The telephone numbers are embedded in popular culture. Motown girl group The Marvelettes had a 1962 hit song with “Beechwood 4-5789.” The titles for movies Dial M for Murder and Butterfield 8 were also phone number references. During the early to mid-20th century, phone numbers utilized names in their prefixes.

In 1953, Southwestern Bell Telephone Co. placed an advertisement in the Northwest Arkansas Times announcing that the forthcoming phone directory for Fayetteville, which then had a population of about 17,000, would contain “new metropolitan numbers.” From now on, the seven-digit phone numbers in Fayetteville would begin with “Hillcrest 2.”

Fayetteville had arrived!

This exchange name, as the prefix was called, was actually “442.” Phones, by now, had letters of the alphabet placed by each number on the telephone dial, with both H and I situated by 4. (Three to four letters can be still be found on both landline and cellphones today, a holdover from this period of time.) Before the advent of cellphones, which can store phone numbers for future use, phone numbers had to be remembered. A prefix name, such as “Hillcrest,” made it, in theory, easier for people to remember the numbers while providing locals a clue to where the party was located.

It was all part of progress. Gone were the days of telephone operators (“number, please”). Now, people had the power to call their parties directly.

Initially, the use of telephone prefix names was limited to making long-distance calls, to which a person making a call to Fayetteville would provide the operator with the prefix “Hillcrest 2.” Then, as Fayetteville grew, the “HI2” prefix was needed for local calls as well. Soon “Jackson 1,” or “521,” phone numbers were added to the Fayetteville directory.

Other towns followed suit. Springdale, for example, was assigned the PL prefix for “Pleasant 1” (or “751”), and the Hindsville area in Madison County used “Sterling 9” (or “789”).

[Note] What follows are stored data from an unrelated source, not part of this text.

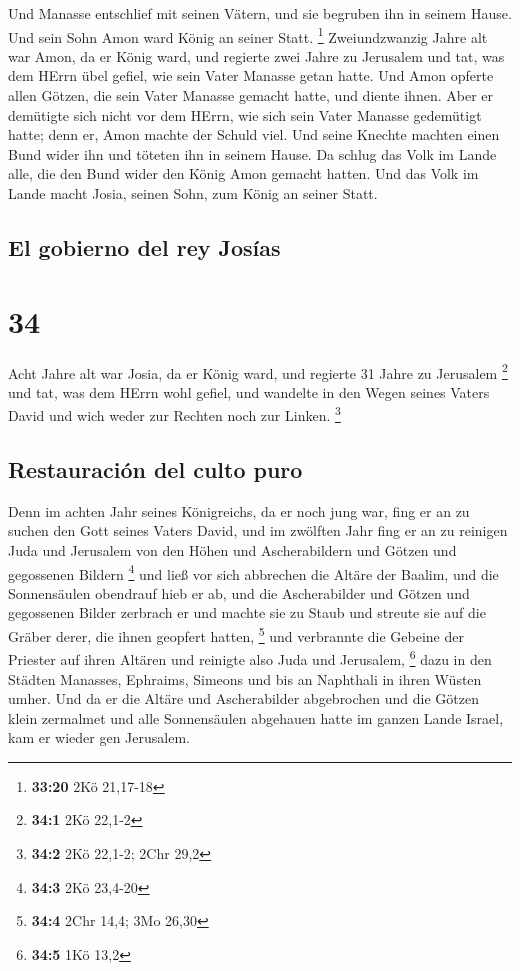  Und Manasse entschlief mit seinen Vätern, und sie
begruben ihn in seinem Hause. Und sein Sohn Amon ward König an seiner
Statt. \footnote{\textbf{33:20} 2Kö 21,17-18} 
Zweiundzwanzig Jahre alt war Amon, da er König ward, und regierte zwei
Jahre zu Jerusalem  und tat, was dem HErrn übel gefiel,
wie sein Vater Manasse getan hatte. Und Amon opferte allen Götzen, die
sein Vater Manasse gemacht hatte, und diente ihnen.  Aber
er demütigte sich nicht vor dem HErrn, wie sich sein Vater Manasse
gedemütigt hatte; denn er, Amon machte der Schuld viel. 
Und seine Knechte machten einen Bund wider ihn und töteten ihn in seinem
Hause.  Da schlug das Volk im Lande alle, die den Bund
wider den König Amon gemacht hatten. Und das Volk im Lande macht Josia,
seinen Sohn, zum König an seiner Statt.

\hypertarget{el-gobierno-del-rey-josuxedas}{%
\subsection{El gobierno del rey
Josías}\label{el-gobierno-del-rey-josuxedas}}

\hypertarget{section-33}{%
\section{34}\label{section-33}}

 Acht Jahre alt war Josia, da er König ward, und regierte
31 Jahre zu Jerusalem \footnote{\textbf{34:1} 2Kö 22,1-2} 
und tat, was dem HErrn wohl gefiel, und wandelte in den Wegen seines
Vaters David und wich weder zur Rechten noch zur Linken. \footnote{\textbf{34:2}
  2Kö 22,1-2; 2Chr 29,2}

\hypertarget{restauraciuxf3n-del-culto-puro}{%
\subsection{Restauración del culto
puro}\label{restauraciuxf3n-del-culto-puro}}

 Denn im achten Jahr seines Königreichs, da er noch jung
war, fing er an zu suchen den Gott seines Vaters David, und im zwölften
Jahr fing er an zu reinigen Juda und Jerusalem von den Höhen und
Ascherabildern und Götzen und gegossenen Bildern \footnote{\textbf{34:3}
  2Kö 23,4-20}  und ließ vor sich abbrechen die Altäre der
Baalim, und die Sonnensäulen obendrauf hieb er ab, und die Ascherabilder
und Götzen und gegossenen Bilder zerbrach er und machte sie zu Staub und
streute sie auf die Gräber derer, die ihnen geopfert hatten, \footnote{\textbf{34:4}
  2Chr 14,4; 3Mo 26,30}  und verbrannte die Gebeine der
Priester auf ihren Altären und reinigte also Juda und Jerusalem,
\footnote{\textbf{34:5} 1Kö 13,2}  dazu in den Städten
Manasses, Ephraims, Simeons und bis an Naphthali in ihren Wüsten umher.
 Und da er die Altäre und Ascherabilder abgebrochen und
die Götzen klein zermalmet und alle Sonnensäulen abgehauen hatte im
ganzen Lande Israel, kam er wieder gen Jerusalem.

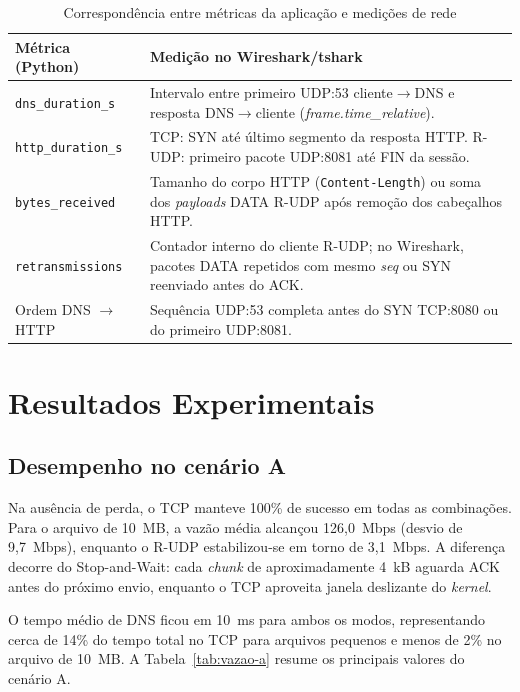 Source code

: \documentclass[12pt]{article}
\begin{document}
\begin{table}[!htb]
  \centering
  \caption{Correspondência entre métricas da aplicação e medições de rede}
  \label{tab:validacao}
  \small
  \begin{tabularx}{\linewidth}{|p{3.2cm}|X|}
    \hline
    \textbf{Métrica (Python)} & \textbf{Medição no Wireshark/tshark} \\
    \hline
    \texttt{dns\_duration\_s} &
    Intervalo entre primeiro UDP:53 cliente$\rightarrow$DNS e resposta
    DNS$\rightarrow$cliente (\emph{frame.time\_relative}). \\
    \hline
    \texttt{http\_duration\_s} &
    TCP: SYN até último segmento da resposta HTTP.
    R-UDP: primeiro pacote UDP:8081 até FIN da sessão. \\
    \hline
    \texttt{bytes\_received} &
    Tamanho do corpo HTTP (\texttt{Content-Length}) ou soma dos
    \emph{payloads} DATA R-UDP após remoção dos cabeçalhos HTTP. \\
    \hline
    \texttt{retransmissions} &
    Contador interno do cliente R-UDP; no Wireshark, pacotes DATA repetidos
    com mesmo \emph{seq} ou SYN reenviado antes do ACK. \\
    \hline
    Ordem DNS $\rightarrow$ HTTP &
    Sequência UDP:53 completa antes do SYN TCP:8080 ou do primeiro UDP:8081. \\
    \hline
  \end{tabularx}
\end{table}

\section{Resultados Experimentais}

\subsection{Desempenho no cenário A}

Na ausência de perda, o TCP manteve 100\% de sucesso em todas as combinações.
Para o arquivo de 10~MB, a vazão média alcançou 126,0~Mbps (desvio de 9,7~Mbps),
enquanto o R-UDP estabilizou-se em torno de 3,1~Mbps. A diferença decorre do
Stop-and-Wait: cada \emph{chunk} de aproximadamente 4~kB aguarda ACK antes do
próximo envio, enquanto o TCP aproveita janela deslizante do \emph{kernel}.

O tempo médio de DNS ficou em 10~ms para ambos os modos, representando cerca de
14\% do tempo total no TCP para arquivos pequenos e menos de 2\% no arquivo de
10~MB. A Tabela~\ref{tab:vazao-a} resume os principais valores do cenário A.
\end{document}
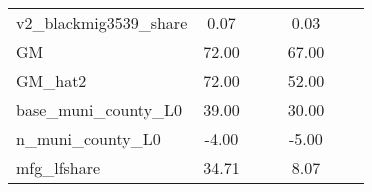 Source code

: \begin{table}[htbp]
\begin{tabular}{l*{2}{ccc}}
v2\_blackmig3539\_share&        0.07&            &            &        0.03&            &            \\
GM                  &       72.00&            &            &       67.00&            &            \\
GM\_hat2             &       72.00&            &            &       52.00&            &            \\
base\_muni\_county\_L0 &       39.00&            &            &       30.00&            &            \\
n\_muni\_county\_L0    &       -4.00&            &            &       -5.00&            &            \\
mfg\_lfshare         &       34.71&            &            &        8.07&            &            \\
\bottomrule
\end{tabular}
\end{table}
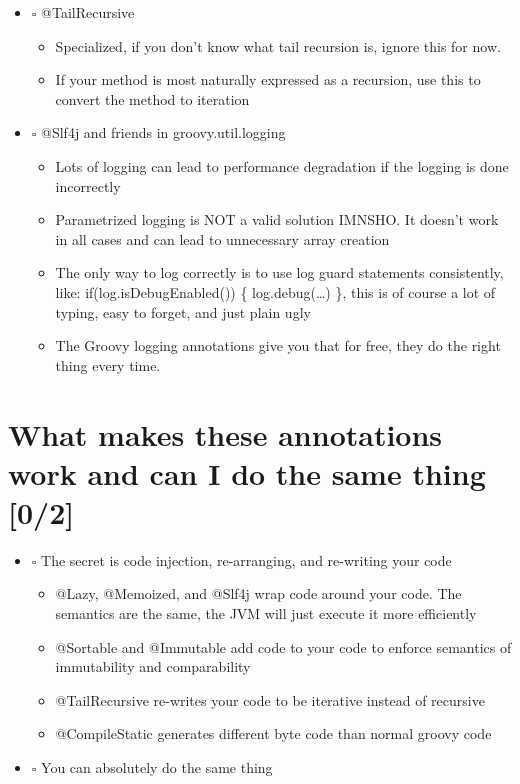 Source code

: \documentclass[11pt]{article}
\begin{document}
\begin{itemize}
\item $\square$ @TailRecursive

\begin{itemize}
\item Specialized, if you don't know what tail recursion is, ignore this for now.

\item If your method is most naturally expressed as a recursion, use this to convert the method to iteration
\end{itemize}

\item $\square$ @Slf4j and friends in groovy.util.logging

\begin{itemize}
\item Lots of logging can lead to performance degradation if the logging is done incorrectly

\item Parametrized logging is NOT a valid solution IMNSHO. It doesn't work in all cases and can lead to unnecessary array creation

\item The only way to log correctly is to use log guard statements consistently, like: if(log.isDebugEnabled()) \{ log.debug(\ldots{}) \}, this is of course a lot of typing, easy to forget, and just plain ugly

\item The Groovy logging annotations give you that for free, they do the right thing every time.
\end{itemize}
\end{itemize}

\section{What makes these annotations work and can I do the same thing [0/2]}
\label{sec:orgheadline6}

\begin{itemize}
\item $\square$ The secret is code injection, re-arranging, and re-writing your code

\begin{itemize}
\item @Lazy, @Memoized, and @Slf4j wrap code around your code. The semantics are the same, the JVM will just execute it more efficiently

\item @Sortable and @Immutable add code to your code to enforce semantics of immutability and comparability

\item @TailRecursive re-writes your code to be iterative instead of recursive

\item @CompileStatic generates different byte code than normal groovy code
\end{itemize}

\item $\square$ You can absolutely do the same thing
\end{itemize}
\end{document}
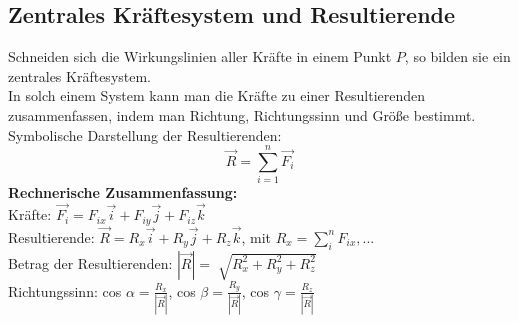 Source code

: \documentclass[a4paper,parskip=half*,DIV=7,fontsize=11pt]{scrartcl}
\begin{document}
\subsection{Zentrales Kräftesystem und Resultierende}
Schneiden sich die Wirkungslinien aller Kräfte in einem Punkt $P$, so bilden sie ein zentrales Kräftesystem.\\
In solch einem System kann man die Kräfte zu einer Resultierenden zusammenfassen, indem man Richtung, Richtungssinn und Größe bestimmt.\\
Symbolische Darstellung der Resultierenden: $$\overrightarrow{R}=\sum_{i=1}^n \overrightarrow{F_i}$$
\textbf{Rechnerische Zusammenfassung:}\\
Kräfte:  $\overrightarrow{F_i}=F_{ix}\overrightarrow{i}+F_{iy}\overrightarrow{j}+F_{iz}\overrightarrow{k}$\\
Resultierende: $\overrightarrow{R}=R_x\overrightarrow{i}+R_y\overrightarrow{j}+R_z\overrightarrow{k}$, mit $R_x=\sum_i^n F_{ix},...$\\
Betrag der Resultierenden: $|\overrightarrow{R}|=\sqrt[]{R_x^2+R_y^2+R_z^2}$\\
Richtungssinn: cos $\alpha=\frac{R_x}{|\overrightarrow{R}|}$, cos $\beta=\frac{R_y}{|\overrightarrow{R}|}$, cos $\gamma=\frac{R_z}{|\overrightarrow{R}|}$
\end{document}
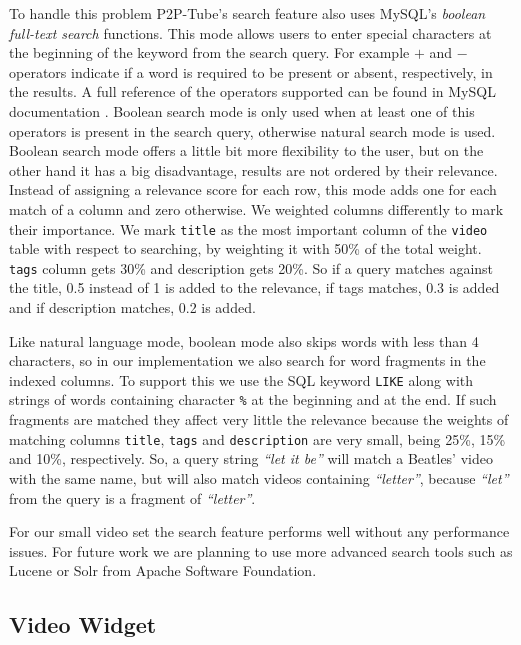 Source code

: To handle this problem P2P-Tube's search feature also uses MySQL's \textit{boolean full-text search} functions. This mode allows users to enter special characters at the beginning of the keyword from the search query. For example $+$ and $-$ operators indicate if a word is required to be present or absent, respectively, in the results. A full reference of the operators supported can be found in MySQL documentation \cite{mysql-boolean-search}. Boolean search mode is only used when at least one of this operators is present in the search query, otherwise natural search mode is used. Boolean search mode offers a little bit more flexibility to the user, but on the other hand it has a big disadvantage, results are not ordered by their relevance. Instead of assigning a relevance score for each row, this mode adds one for each match of a column and zero otherwise. We weighted columns differently to mark their importance. We mark \texttt{title} as the most important column of the \texttt{video} table with respect to searching, by weighting it with 50\% of the total weight. \texttt{tags} column gets 30\% and description gets 20\%. So if a query matches against the title, 0.5 instead of 1 is added to the relevance, if tags matches, 0.3 is added and if description matches, 0.2 is added.

Like natural language mode, boolean mode also skips words with less than 4 characters, so in our implementation we also search for word fragments in the indexed columns. To support this we use the SQL keyword \texttt{LIKE} along with strings of words containing character \texttt{\%} at the beginning and at the end. If such fragments are matched they affect very little the relevance because the weights of matching columns \texttt{title}, \texttt{tags} and \texttt{description} are very small, being 25\%, 15\% and 10\%, respectively. So, a query string \textit{``let it be''} will match a Beatles' video with the same name, but will also match videos containing \textit{``letter''}, because \textit{``let''} from the query is a fragment of \textit{``letter''}.

For our small video set the search feature performs well without any performance issues. For future work we are planning to use more advanced search tools such as Lucene or Solr from Apache Software Foundation.

\subsection{Video Widget}
\label{subsec:video-widget}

In 1961, Arkansas phone numbers kept getting longer with the addition of the 501 area code. (Three more area codes have since been added to The Natural State: 479, 870 and 327.) By the late 1960s, exchange names were replaced with what Southwestern Bell termed All Number Calling (ANC). That system continues today.

As for “Hillcrest 2,” essence of that prefix lives on today. Fayetteville’s Revenue Office, Moore’s Chapel Funeral Home and The National Cemetery are among those that have “442” phone numbers.